● WHAT TO PRODUCE
Please return every line from the entries that has the string "experience" in it.

Saved data entries:
•••••

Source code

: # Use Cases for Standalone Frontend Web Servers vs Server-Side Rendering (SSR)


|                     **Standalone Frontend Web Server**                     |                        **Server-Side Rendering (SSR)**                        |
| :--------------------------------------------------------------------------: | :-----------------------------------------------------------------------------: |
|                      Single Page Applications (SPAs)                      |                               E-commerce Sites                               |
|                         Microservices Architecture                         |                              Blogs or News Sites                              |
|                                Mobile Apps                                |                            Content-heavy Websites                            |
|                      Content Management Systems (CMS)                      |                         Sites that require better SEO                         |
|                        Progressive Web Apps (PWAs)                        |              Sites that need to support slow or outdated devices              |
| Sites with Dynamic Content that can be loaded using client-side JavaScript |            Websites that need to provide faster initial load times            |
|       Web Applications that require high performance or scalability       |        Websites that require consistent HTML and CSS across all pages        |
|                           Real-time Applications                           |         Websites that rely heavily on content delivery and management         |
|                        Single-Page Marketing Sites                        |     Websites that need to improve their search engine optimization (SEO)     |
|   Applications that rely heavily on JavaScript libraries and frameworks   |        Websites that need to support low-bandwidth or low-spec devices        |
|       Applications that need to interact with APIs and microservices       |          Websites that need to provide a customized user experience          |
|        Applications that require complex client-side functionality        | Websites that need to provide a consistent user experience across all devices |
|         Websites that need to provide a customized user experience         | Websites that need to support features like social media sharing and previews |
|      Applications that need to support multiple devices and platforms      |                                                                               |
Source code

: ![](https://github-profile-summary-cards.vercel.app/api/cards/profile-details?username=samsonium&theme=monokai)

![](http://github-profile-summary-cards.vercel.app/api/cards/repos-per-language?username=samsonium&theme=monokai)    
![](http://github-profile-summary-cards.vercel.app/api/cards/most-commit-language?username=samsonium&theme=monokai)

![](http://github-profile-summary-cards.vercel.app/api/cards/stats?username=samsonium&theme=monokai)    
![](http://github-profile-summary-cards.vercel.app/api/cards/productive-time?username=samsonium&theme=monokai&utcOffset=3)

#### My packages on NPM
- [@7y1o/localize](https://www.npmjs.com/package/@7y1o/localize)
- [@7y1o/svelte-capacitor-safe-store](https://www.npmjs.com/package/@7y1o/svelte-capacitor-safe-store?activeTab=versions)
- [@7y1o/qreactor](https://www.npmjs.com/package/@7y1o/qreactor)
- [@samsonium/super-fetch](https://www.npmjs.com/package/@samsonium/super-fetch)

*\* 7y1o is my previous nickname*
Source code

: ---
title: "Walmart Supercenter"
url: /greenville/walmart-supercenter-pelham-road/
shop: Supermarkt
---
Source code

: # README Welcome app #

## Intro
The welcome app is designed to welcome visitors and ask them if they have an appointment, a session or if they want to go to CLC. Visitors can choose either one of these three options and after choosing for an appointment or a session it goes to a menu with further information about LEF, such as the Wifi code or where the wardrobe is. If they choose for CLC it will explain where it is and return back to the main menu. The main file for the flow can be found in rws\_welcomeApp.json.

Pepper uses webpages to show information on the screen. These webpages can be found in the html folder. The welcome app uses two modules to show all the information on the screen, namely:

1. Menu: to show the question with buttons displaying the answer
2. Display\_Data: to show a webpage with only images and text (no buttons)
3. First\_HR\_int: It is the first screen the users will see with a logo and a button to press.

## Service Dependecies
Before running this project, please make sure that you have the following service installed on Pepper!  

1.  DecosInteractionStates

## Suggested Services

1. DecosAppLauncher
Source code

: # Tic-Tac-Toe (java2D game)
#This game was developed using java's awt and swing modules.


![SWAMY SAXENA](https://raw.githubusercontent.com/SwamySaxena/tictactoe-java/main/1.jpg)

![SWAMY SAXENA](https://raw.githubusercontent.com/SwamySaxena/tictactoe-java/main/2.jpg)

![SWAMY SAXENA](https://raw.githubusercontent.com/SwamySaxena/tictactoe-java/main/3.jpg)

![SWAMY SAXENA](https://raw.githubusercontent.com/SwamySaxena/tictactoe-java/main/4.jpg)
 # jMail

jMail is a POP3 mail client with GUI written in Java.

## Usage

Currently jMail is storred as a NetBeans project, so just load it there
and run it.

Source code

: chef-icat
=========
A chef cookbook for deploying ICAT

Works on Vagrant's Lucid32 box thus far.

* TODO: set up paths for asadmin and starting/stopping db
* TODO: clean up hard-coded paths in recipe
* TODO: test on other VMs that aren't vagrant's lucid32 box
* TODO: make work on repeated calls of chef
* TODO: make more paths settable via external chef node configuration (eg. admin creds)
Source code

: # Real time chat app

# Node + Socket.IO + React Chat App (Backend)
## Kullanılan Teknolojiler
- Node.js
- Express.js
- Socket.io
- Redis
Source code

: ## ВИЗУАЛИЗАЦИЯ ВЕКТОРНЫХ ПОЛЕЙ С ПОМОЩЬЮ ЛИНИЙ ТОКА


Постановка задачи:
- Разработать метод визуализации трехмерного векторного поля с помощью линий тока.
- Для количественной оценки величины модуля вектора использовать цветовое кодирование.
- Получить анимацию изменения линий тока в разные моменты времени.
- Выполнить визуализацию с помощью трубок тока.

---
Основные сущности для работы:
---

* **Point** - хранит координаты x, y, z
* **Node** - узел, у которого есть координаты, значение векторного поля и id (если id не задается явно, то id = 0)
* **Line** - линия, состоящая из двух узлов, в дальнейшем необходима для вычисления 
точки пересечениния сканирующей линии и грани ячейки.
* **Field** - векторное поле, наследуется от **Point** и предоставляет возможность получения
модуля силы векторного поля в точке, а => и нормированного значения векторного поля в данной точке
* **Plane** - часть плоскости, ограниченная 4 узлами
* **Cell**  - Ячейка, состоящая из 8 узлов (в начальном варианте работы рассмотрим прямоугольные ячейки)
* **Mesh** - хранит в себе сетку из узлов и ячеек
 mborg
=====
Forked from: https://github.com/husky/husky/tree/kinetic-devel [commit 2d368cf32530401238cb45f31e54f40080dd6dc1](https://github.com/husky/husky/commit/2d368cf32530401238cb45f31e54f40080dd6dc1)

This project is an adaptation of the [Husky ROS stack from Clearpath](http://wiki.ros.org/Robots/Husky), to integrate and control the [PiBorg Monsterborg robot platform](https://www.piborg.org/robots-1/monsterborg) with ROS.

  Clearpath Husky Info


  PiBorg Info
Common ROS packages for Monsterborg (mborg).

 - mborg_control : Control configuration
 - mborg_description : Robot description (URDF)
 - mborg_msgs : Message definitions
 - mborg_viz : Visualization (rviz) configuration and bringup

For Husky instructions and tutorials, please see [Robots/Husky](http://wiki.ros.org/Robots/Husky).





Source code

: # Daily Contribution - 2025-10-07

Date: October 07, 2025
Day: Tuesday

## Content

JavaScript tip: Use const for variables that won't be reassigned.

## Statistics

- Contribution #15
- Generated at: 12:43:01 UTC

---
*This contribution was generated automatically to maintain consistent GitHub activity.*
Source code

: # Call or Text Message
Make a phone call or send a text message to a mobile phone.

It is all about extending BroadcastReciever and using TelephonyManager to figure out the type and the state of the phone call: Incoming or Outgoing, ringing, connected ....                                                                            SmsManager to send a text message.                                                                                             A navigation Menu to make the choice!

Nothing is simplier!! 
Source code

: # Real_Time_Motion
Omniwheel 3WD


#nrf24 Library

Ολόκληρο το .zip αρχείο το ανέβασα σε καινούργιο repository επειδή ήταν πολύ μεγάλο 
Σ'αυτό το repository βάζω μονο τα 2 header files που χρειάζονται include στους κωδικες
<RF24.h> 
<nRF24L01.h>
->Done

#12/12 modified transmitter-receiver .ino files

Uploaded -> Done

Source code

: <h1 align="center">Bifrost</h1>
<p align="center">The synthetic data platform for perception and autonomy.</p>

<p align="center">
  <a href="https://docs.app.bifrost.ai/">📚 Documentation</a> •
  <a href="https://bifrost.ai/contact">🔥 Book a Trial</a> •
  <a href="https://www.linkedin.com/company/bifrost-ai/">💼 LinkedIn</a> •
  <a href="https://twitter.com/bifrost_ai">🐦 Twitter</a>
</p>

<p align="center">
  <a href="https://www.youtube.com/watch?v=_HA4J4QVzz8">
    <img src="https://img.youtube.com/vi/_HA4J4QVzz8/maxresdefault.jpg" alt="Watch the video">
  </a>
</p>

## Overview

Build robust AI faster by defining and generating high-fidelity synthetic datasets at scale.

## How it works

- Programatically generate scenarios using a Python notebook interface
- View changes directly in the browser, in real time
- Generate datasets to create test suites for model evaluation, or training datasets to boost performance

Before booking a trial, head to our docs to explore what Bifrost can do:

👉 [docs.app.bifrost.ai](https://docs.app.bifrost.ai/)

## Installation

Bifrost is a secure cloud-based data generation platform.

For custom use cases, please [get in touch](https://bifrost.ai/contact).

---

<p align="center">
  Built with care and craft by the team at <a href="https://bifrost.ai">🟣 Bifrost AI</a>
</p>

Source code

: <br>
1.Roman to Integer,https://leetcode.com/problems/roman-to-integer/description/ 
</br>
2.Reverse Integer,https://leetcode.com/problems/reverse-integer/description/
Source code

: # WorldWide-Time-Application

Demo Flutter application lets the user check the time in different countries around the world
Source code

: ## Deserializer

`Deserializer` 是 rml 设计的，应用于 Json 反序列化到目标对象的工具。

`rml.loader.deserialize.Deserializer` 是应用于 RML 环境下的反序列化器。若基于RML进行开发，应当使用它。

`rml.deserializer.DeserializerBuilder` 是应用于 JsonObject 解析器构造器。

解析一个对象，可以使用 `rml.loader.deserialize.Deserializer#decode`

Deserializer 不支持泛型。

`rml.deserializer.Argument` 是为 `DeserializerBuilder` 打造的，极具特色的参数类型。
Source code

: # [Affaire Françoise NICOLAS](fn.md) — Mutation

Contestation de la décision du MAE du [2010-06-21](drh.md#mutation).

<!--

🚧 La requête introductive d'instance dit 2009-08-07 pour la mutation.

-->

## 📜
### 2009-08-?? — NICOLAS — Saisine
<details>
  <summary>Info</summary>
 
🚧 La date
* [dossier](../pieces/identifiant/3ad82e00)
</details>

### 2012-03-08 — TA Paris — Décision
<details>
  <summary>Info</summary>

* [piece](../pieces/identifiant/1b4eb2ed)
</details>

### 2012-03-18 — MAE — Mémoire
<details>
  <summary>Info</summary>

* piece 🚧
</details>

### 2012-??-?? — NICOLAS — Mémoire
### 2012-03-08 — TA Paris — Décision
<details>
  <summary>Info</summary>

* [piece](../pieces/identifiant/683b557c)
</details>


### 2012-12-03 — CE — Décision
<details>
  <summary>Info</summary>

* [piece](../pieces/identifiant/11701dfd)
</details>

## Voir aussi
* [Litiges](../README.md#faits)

•••••

● OUTPUT OF THE TASK
|       Applications that need to interact with APIs and microservices       |          Websites that need to provide a customized user experience          |
|        Applications that require complex client-side functionality        | Websites that need to provide a consistent user experience across all devices |
|         Websites that need to provide a customized user experience         | Websites that need to support features like social media sharing and previews |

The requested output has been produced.